RESULTS - RECEIVED 50 REPRESENTATIVE SAMPLES FOR THE INVESTIGATION. OUR QUALITY ENGINEER VISUALLY AND MICROSCOPICALLY INSPECTED THE RETURNED SAMPLES AND CONFIRMED THE SAMPLES MET MANUFACTURING SPECIFICATIONS. THE DEVICE HISTORY WAS REVIEWED FOR THE REPORTED LOT NUMBER AND NO IRREGULARITIES WERE NOTED DURING THE LOT'S MANUFACTURE. CONCLUSION - THE ENGINEER CONCLUDED THAT THE INVESTIGATION DID NOT CONFIRM FOR NEEDLE STICK INJURY OR NEEDLE RETRACTION FAILURE. NO PHYSICAL EVIDENCE TO CONFIRM OR TO SUPPORT MANUFACTURING PROCESS RELATED ISSUES WITH THE PRODUCT RETURNED FOR EVAL. THE RETURNED PRODUCT DID NOT DISPLAY ANY ADVERSE CHARACTERISTICS THAT WOULD CONTRIBUTE TO THE DEFECT REPORTED. CAPA #(B) (4) WAS OPENED TO DOCUMENT AND TRACK THE FOLLOWING CORRECTIVE ACTIONS: THE PRESSURE HOSES WERE INSPECTED/UPDATED AS NEEDED AND HOUSE PRESSURE WAS DEDICATED TO THE GEL STATION, THE GEL VALVES HAVE BEEN UPDATED TO LIMIT THE STROKE ON THE PISTON ON ALL LINES, THE TRAJECTORY OF THE GEL NOZZLE WAS CORRECTED TO ASSIST IN INSERTING THE GEL PLACEMENT TIP WITHIN THE HOLE OF THE GRIP, THE MACHINE CONTROLS (ALARMS) FOR THE GEL LINE PRESSURE SENSOR SETTINGS HAVE BEEN TIGHTENED, THE QUALITY CONTROL PLAN WAS TIGHTENED TO MONITOR THE GEL PROCESS MORE RIGOROUSLY AND CHECKS THE STABILITY OF THE GEL SYSTEM ON THE MANUFACTURING FLOOR EVERY 2 HOURS. IT ALSO TRACKS GEL WEIGHT DURING NORMAL PRODUCTION INSTEAD OF ONLY AT SET-UP FOR ALL FOUR GEL HEADS, AND ASSESS THE FINAL FREQUENCY OF THE CONTROL PLAN TO ENSURE ADEQUATE COVERAGE (SAMPLE SIZE & FREQUENCY) FOR THE GEL SYSTEM. (B) (4).

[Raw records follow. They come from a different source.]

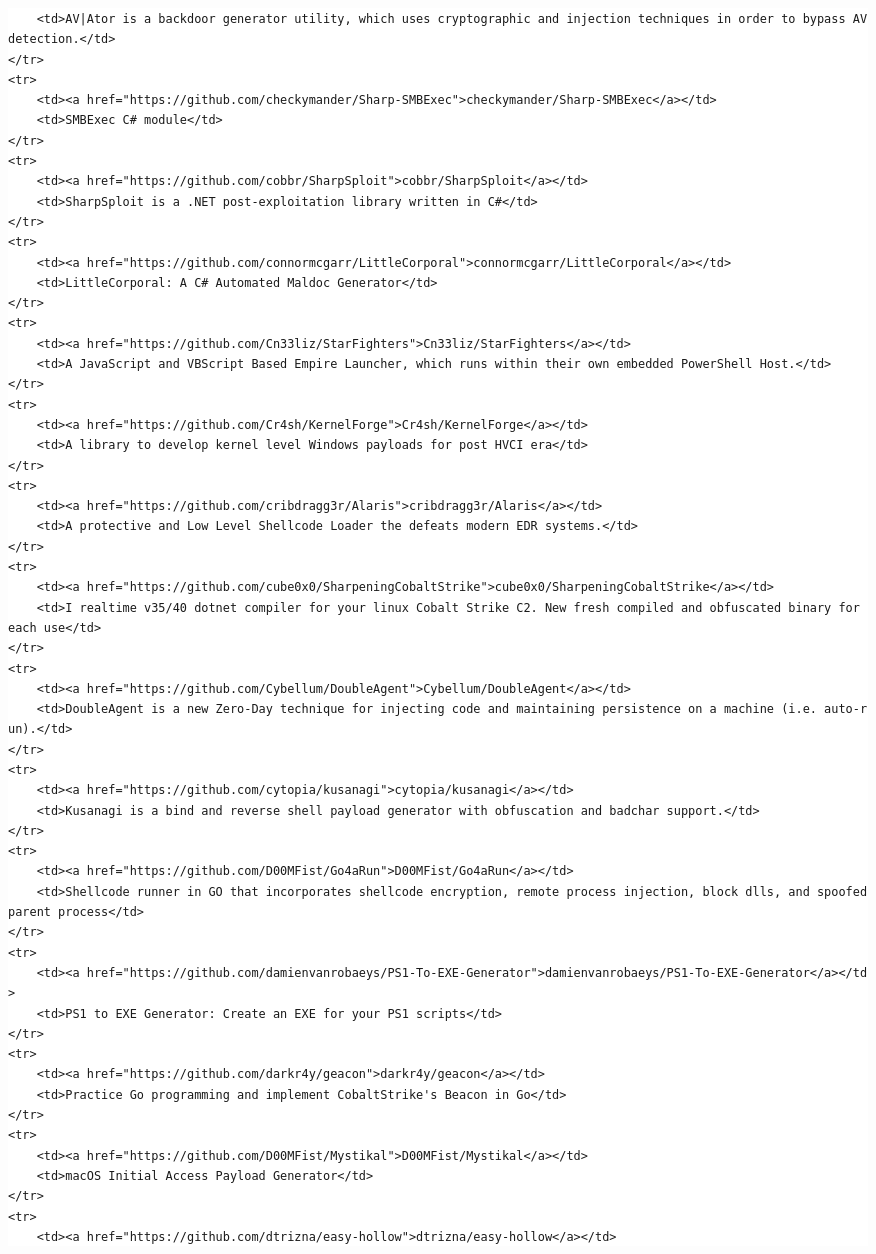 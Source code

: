         <td>AV|Ator is a backdoor generator utility, which uses cryptographic and injection techniques in order to bypass AV detection.</td>
    </tr>
    <tr>
        <td><a href="https://github.com/checkymander/Sharp-SMBExec">checkymander/Sharp-SMBExec</a></td>
        <td>SMBExec C# module</td>
    </tr>
    <tr>
        <td><a href="https://github.com/cobbr/SharpSploit">cobbr/SharpSploit</a></td>
        <td>SharpSploit is a .NET post-exploitation library written in C#</td>
    </tr>
    <tr>
        <td><a href="https://github.com/connormcgarr/LittleCorporal">connormcgarr/LittleCorporal</a></td>
        <td>LittleCorporal: A C# Automated Maldoc Generator</td>
    </tr>
    <tr>
        <td><a href="https://github.com/Cn33liz/StarFighters">Cn33liz/StarFighters</a></td>
        <td>A JavaScript and VBScript Based Empire Launcher, which runs within their own embedded PowerShell Host.</td>
    </tr>
    <tr>
        <td><a href="https://github.com/Cr4sh/KernelForge">Cr4sh/KernelForge</a></td>
        <td>A library to develop kernel level Windows payloads for post HVCI era</td>
    </tr>
    <tr>
        <td><a href="https://github.com/cribdragg3r/Alaris">cribdragg3r/Alaris</a></td>
        <td>A protective and Low Level Shellcode Loader the defeats modern EDR systems.</td>
    </tr>
    <tr>
        <td><a href="https://github.com/cube0x0/SharpeningCobaltStrike">cube0x0/SharpeningCobaltStrike</a></td>
        <td>I realtime v35/40 dotnet compiler for your linux Cobalt Strike C2. New fresh compiled and obfuscated binary for each use</td>
    </tr>
    <tr>
        <td><a href="https://github.com/Cybellum/DoubleAgent">Cybellum/DoubleAgent</a></td>
        <td>DoubleAgent is a new Zero-Day technique for injecting code and maintaining persistence on a machine (i.e. auto-run).</td>
    </tr>
    <tr>
        <td><a href="https://github.com/cytopia/kusanagi">cytopia/kusanagi</a></td>
        <td>Kusanagi is a bind and reverse shell payload generator with obfuscation and badchar support.</td>
    </tr>
    <tr>
        <td><a href="https://github.com/D00MFist/Go4aRun">D00MFist/Go4aRun</a></td>
        <td>Shellcode runner in GO that incorporates shellcode encryption, remote process injection, block dlls, and spoofed parent process</td>
    </tr>
    <tr>
        <td><a href="https://github.com/damienvanrobaeys/PS1-To-EXE-Generator">damienvanrobaeys/PS1-To-EXE-Generator</a></td>
        <td>PS1 to EXE Generator: Create an EXE for your PS1 scripts</td>
    </tr>
    <tr>
        <td><a href="https://github.com/darkr4y/geacon">darkr4y/geacon</a></td>
        <td>Practice Go programming and implement CobaltStrike's Beacon in Go</td>
    </tr>
    <tr>
        <td><a href="https://github.com/D00MFist/Mystikal">D00MFist/Mystikal</a></td>
        <td>macOS Initial Access Payload Generator</td>
    </tr>
    <tr>
        <td><a href="https://github.com/dtrizna/easy-hollow">dtrizna/easy-hollow</a></td>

Description of Event or Problem · 1

NEEDLE FAILED TO RETRACT AND EXTRA CARE WAS NOT EXERCISED, AND A NEEDLE STICK INJURY OCCURRED.

Devices

Seq Brand Generic Product Code Manufacturer Model Lot UDI-DI
1 BD INSYTE AUTOGUARD SHIELDED IV CATHETER INTRAVASCULAR CATHETER FOZ BECTON DICKINSON INFUSION THERAPY SYSTEMS NA 8301317

Patients

Seq Age Sex Outcome Treatment
1 19 YR